SasaTech signe sa première convention collective près du Liban
L'usine SasaTech signe sa première convention collective près de la frontière libanaise, garantissant une hausse salariale de 10 % et une prime de guerre de 5 000 NIS par salarié.

Après de longues négociations menées à l'ombre des tensions sécuritaires dans le nord, la première convention collective a été signée lundi à l'usine SasaTech, située dans le parc industriel de Dalton, à quelques kilomètres seulement de la frontière libanaise. Cet accord marque la fin d'une période complexe durant laquelle les employés ont maintenu la continuité de la production malgré les défis sécuritaires.
L'accord, qui s'applique à environ 100 salariés et reste en vigueur jusqu'en 2028, comprend une série d'avancées majeures. Parmi celles-ci figurent des augmentations salariales cumulées d'environ 10 % sur les trois prochaines années, un fonds de formation (Keren Hishtalmut), des budgets de protection sociale, une assurance médicale pour les employés et leurs familles, ainsi que diverses primes.

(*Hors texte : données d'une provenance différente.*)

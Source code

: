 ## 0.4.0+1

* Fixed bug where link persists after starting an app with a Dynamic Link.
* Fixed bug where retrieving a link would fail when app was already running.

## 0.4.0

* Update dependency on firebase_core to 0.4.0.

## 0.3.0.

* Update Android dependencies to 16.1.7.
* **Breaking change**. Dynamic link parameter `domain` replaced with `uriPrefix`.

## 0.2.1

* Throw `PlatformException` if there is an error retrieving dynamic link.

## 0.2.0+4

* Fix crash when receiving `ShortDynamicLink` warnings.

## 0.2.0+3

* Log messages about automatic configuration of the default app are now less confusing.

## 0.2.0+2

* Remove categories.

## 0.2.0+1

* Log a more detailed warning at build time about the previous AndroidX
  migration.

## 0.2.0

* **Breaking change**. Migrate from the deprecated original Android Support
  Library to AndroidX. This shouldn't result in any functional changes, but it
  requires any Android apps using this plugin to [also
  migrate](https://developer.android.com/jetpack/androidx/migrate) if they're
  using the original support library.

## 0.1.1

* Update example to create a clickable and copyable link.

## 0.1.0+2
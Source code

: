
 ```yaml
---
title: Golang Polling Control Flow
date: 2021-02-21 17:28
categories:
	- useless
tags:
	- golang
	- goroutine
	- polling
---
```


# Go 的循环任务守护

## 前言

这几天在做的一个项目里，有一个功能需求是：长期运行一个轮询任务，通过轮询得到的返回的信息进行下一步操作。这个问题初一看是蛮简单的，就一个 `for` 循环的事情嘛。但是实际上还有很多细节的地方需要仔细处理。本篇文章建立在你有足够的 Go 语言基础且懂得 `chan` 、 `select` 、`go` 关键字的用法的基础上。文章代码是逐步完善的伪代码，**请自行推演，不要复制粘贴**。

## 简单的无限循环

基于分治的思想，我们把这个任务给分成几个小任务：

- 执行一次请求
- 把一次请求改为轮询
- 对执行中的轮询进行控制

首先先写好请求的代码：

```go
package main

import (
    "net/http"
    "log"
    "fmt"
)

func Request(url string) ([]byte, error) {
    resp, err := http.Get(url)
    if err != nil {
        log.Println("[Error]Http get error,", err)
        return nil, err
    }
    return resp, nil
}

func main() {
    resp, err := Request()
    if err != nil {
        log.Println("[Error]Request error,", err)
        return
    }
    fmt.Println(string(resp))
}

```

Primes de guerre et compensations financières
De plus, en guise de reconnaissance pour l'engagement des salariés durant la période de guerre, la direction de l'entreprise a accordé une « prime de guerre » d'un montant total de plusieurs centaines de milliers de shekels, soit plus de 5 000 NIS par employé. En outre, une somme de 350 000 NIS, initialement allouée à la fédération syndicale Histadrut lors d'un litige juridique durant la phase de syndicalisation, sera intégralement reversée aux travailleurs sous forme de prime supplémentaire.
L'accord prévoit également que les employés recevront chaque mois un panier de produits de l'entreprise d'une valeur de plusieurs centaines de shekels. SasaTech, qui appartient au groupe Sheniv, est l'un des principaux employeurs de la Haute Galilée, spécialisé dans la fabrication de produits de nettoyage, de désinfection et d'entretien.
Les réactions des partenaires sociaux
Yona Partuk, président de la région Haute Galilée à la Histadrut, a déclaré :
« Ce qui a commencé comme un parcours semé d'embûches et de désaccords s'est transformé au fil du temps en une relation basée sur la confiance, le respect mutuel et la coopération. »
Aviv Azouz, secrétaire du syndicat professionnel de la Haute Galilée, a souligné :
« J'ai effectué plus de 700 jours de service de réserve durant cette période, et je savais que cet accord ne devait pas être interrompu malgré la réalité sécuritaire complexe et les alertes. »
Ori Bitan, président du comité des travailleurs, s'est dit fier de représenter les employés de SasaTech, qualifiant l'usine de « véritable famille » et saluant l'ouverture d'esprit de la direction.